VIZZ aims to differentiate itself through its core chemistry. The drop’s active ingredient is aceclidine, making it the first and only FDA-approved therapy in its class. Unlike pilocarpine, which constricts the pupil but also engages the eye’s ciliary muscle, aceclidine is described as a “predominantly pupil-selective” miotic. In simpler terms, it focuses on shrinking the pupil to create a natural “pinhole effect,” which increases the eye’s depth of focus. This targeted mechanism is designed to significantly improve near vision without causing a “myopic shift”—the unintentional blurring of distance vision that can be a drawback of other miotics.

“We are honored to partner with SJP to introduce a unique new alternative to reading glasses,” said Eef Schimmelpennink, CEO of LENZ Therapeutics. “With VIZZ, we're excited to provide a revolutionary option that helps people regain the visual freedom they've been missing.”
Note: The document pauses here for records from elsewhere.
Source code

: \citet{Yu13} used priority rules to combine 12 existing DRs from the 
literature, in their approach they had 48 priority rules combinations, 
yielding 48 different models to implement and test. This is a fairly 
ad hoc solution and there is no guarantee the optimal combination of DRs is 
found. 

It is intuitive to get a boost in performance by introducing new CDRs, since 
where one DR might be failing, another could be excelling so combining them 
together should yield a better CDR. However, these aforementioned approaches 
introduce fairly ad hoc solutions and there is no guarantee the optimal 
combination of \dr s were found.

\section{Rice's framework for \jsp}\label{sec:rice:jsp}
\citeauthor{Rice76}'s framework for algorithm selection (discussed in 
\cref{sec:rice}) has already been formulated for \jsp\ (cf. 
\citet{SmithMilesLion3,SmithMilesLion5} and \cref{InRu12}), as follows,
The clinical data underpinning its July 2025 FDA approval is robust. In the CLARITY Phase 3 trials, VIZZ demonstrated a rapid onset, with many users seeing improvement within 30 minutes. Across the studies, a significant majority of participants gained three or more lines of near vision on a standard eye chart, an improvement that can mean the difference between needing glasses to read a phone and seeing it clearly.

The Price of Clear Sight

The potential market is enormous, encompassing nearly everyone over the age of 45. However, the success of VIZZ will hinge on more than just clinical efficacy and celebrity appeal. Key questions of access and affordability loom large. As a prescription-only product, patients must first visit an eye doctor, and the out-of-pocket cost will be a critical factor in adoption.
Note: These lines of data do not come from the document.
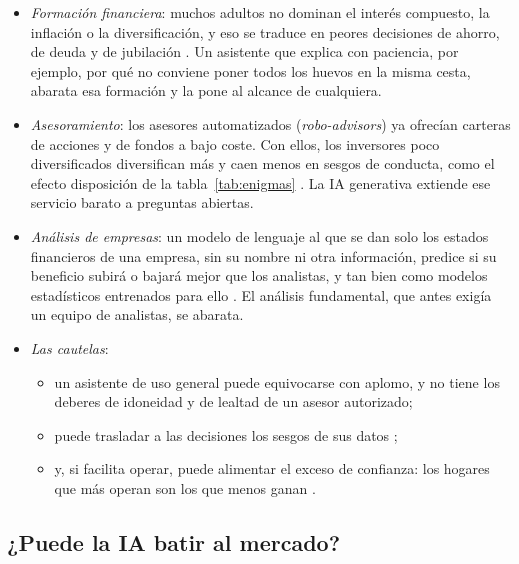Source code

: \documentclass[11pt]{article}
\begin{document}
\begin{itemize}
\item \emph{Formación financiera}: muchos adultos no dominan el interés compuesto, la inflación o la diversificación, y eso se traduce en peores decisiones de ahorro, de deuda y de jubilación \parencite{LusardiMitchell2014Economic}. Un asistente que explica con paciencia, por ejemplo, por qué no conviene poner todos los huevos en la misma cesta, abarata esa formación y la pone al alcance de cualquiera.
\item \emph{Asesoramiento}: los asesores automatizados (\emph{robo-advisors}) ya ofrecían carteras de acciones y de fondos a bajo coste. Con ellos, los inversores poco diversificados diversifican más y caen menos en sesgos de conducta, como el efecto disposición de la tabla~\ref{tab:enigmas} \parencite{DAcuntoEtAl2019Promises}. La IA generativa extiende ese servicio barato a preguntas abiertas.
\item \emph{Análisis de empresas}: un modelo de lenguaje al que se dan solo los estados financieros de una empresa, sin su nombre ni otra información, predice si su beneficio subirá o bajará mejor que los analistas, y tan bien como modelos estadísticos entrenados para ello \parencite{KimMuhnNikolaev2024Financial}. El análisis fundamental, que antes exigía un equipo de analistas, se abarata.
\item \emph{Las cautelas}:
  \begin{itemize}
  \item un asistente de uso general puede equivocarse con aplomo, y no tiene los deberes de idoneidad y de lealtad de un asesor autorizado;
  \item puede trasladar a las decisiones los sesgos de sus datos \parencite{BIS2024AER};
  \item y, si facilita operar, puede alimentar el exceso de confianza: los hogares que más operan son los que menos ganan \parencite{BarberOdean2000}.
  \end{itemize}
\end{itemize}

\subsection{¿Puede la IA batir al mercado?}
\end{document}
Competitor products hover around $80 for a 30-day supply, and it remains to be seen how LENZ will price VIZZ and, crucially, what level of coverage it will secure from insurance providers. Presbyopia treatments are often viewed as lifestyle enhancements rather than medical necessities by payers, posing a potential hurdle for reimbursement. LENZ has signaled a comprehensive commercial strategy, including a fully staffed sales force, broad sample distribution to eye care professionals, and partnerships with e-pharmacies to streamline access.
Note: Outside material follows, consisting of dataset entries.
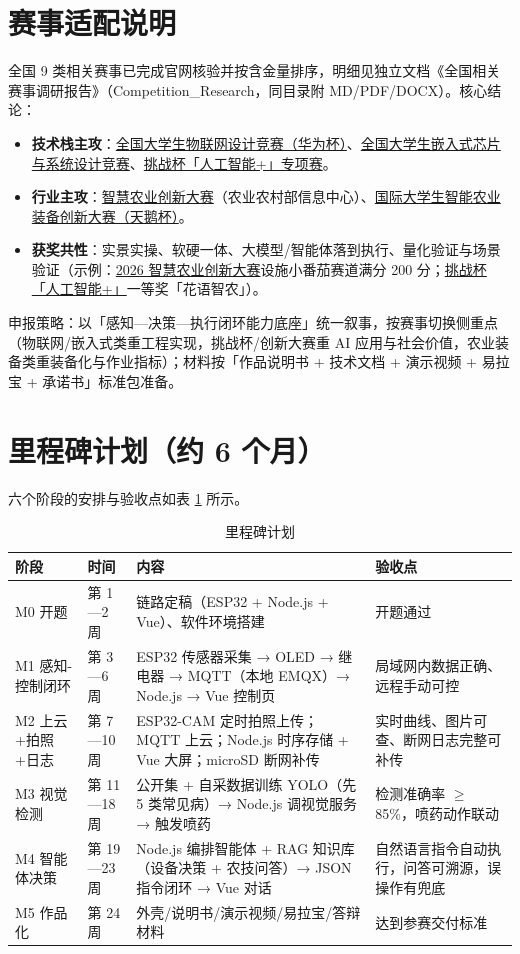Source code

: ﻿\documentclass[11pt]{ctexart}
\begin{document}
\section{赛事适配说明}
全国 9 类相关赛事已完成官网核验并按含金量排序，明细见独立文档《全国相关赛事调研报告》（Competition\_Research，同目录附 MD/PDF/DOCX）。核心结论：
\begin{itemize}
  \item \textbf{技术栈主攻}：\href{https://iot.sjtu.edu.cn}{全国大学生物联网设计竞赛（华为杯）}、\href{https://www.socchina.net}{全国大学生嵌入式芯片与系统设计竞赛}、\href{https://www.tiaozhanbei.net}{挑战杯「人工智能+」专项赛}。
  \item \textbf{行业主攻}：\href{https://www.moa.gov.cn/xw/bmdt/202605/t20260520_6484332.htm}{智慧农业创新大赛}（农业农村部信息中心）、\href{http://uiaec.ujs.edu.cn}{国际大学生智能农业装备创新大赛（天鹅杯）}。
  \item \textbf{获奖共性}：实景实操、软硬一体、大模型/智能体落到执行、量化验证与场景验证（示例：\href{https://www.moa.gov.cn/xw/bmdt/202605/t20260520_6484332.htm}{2026 智慧农业创新大赛}设施小番茄赛道满分 200 分；\href{https://www.tiaozhanbei.net}{挑战杯「人工智能+」}一等奖「花语智农」）。
\end{itemize}
申报策略：以「感知—决策—执行闭环能力底座」统一叙事，按赛事切换侧重点（物联网/嵌入式类重工程实现，挑战杯/创新大赛重 AI 应用与社会价值，农业装备类重装备化与作业指标）；材料按「作品说明书 + 技术文档 + 演示视频 + 易拉宝 + 承诺书」标准包准备。
\section{里程碑计划（约 6 个月）}
六个阶段的安排与验收点如表 \ref{tab:milestone} 所示。
\begin{longtable}{p{2.2cm}p{1.7cm}p{6.5cm}p{4.0cm}}
  \caption{里程碑计划}\label{tab:milestone}\\
  \toprule
  阶段 & 时间 & 内容 & 验收点 \\
  \midrule
  M0 开题 & 第 1—2 周 & 链路定稿（ESP32 + Node.js + Vue）、软件环境搭建 & 开题通过 \\
  M1 感知-控制闭环 & 第 3—6 周 & ESP32 传感器采集 → OLED → 继电器 → MQTT（本地 EMQX）→ Node.js → Vue 控制页 & 局域网内数据正确、远程手动可控 \\
  M2 上云+拍照+日志 & 第 7—10 周 & ESP32-CAM 定时拍照上传；MQTT 上云；Node.js 时序存储 + Vue 大屏；microSD 断网补传 & 实时曲线、图片可查、断网日志完整可补传 \\
  M3 视觉检测 & 第 11—18 周 & 公开集 + 自采数据训练 YOLO（先 5 类常见病）→ Node.js 调视觉服务 → 触发喷药 & 检测准确率 $\geq$ 85\%，喷药动作联动 \\
  M4 智能体决策 & 第 19—23 周 & Node.js 编排智能体 + RAG 知识库（设备决策 + 农技问答）→ JSON 指令闭环 → Vue 对话 & 自然语言指令自动执行，问答可溯源，误操作有兜底 \\
  M5 作品化 & 第 24 周 & 外壳/说明书/演示视频/易拉宝/答辩材料 & 达到参赛交付标准 \\
  \bottomrule
\end{longtable}
\end{document}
The “Make it VIZZable” campaign, which features Parker navigating New York City streets while effortlessly reading texts and scripts, is a clear attempt to frame the product’s value in terms of convenience and quality of life. The goal is to convince millions of consumers that freedom from reading glasses is worth the prescription and the price tag.

The View from the Clinic

Ultimately, the gatekeepers for VIZZ are the thousands of ophthalmologists and optometrists who will write the prescriptions. Initial sentiment from some clinical investigators is highly positive, with one eye doctor involved in the trials calling VIZZ a “disruptive paradigm shift” and a “welcome solution” that could become a new standard of care due to its favorable efficacy and safety profile.

However, the broader community of eye care professionals may be more circumspect, waiting to see how the drop performs in the real world outside the controlled environment of a clinical trial. They will be carefully evaluating patient satisfaction and tolerance for VIZZ’s own set of potential side effects. According to its prescribing information, the most common adverse reactions include instillation site irritation (20%), temporary dim vision (16%), and headache (13%).

For patients, setting realistic expectations will be key. These drops are not a permanent cure for presbyopia but a temporary, daily tool. As LENZ Therapeutics rolls out its ambitious launch, the true test will be whether the promise of convenience and clarity, amplified by a famous voice, is compelling enough to change the habits of a generation accustomed to reaching for their reading glasses.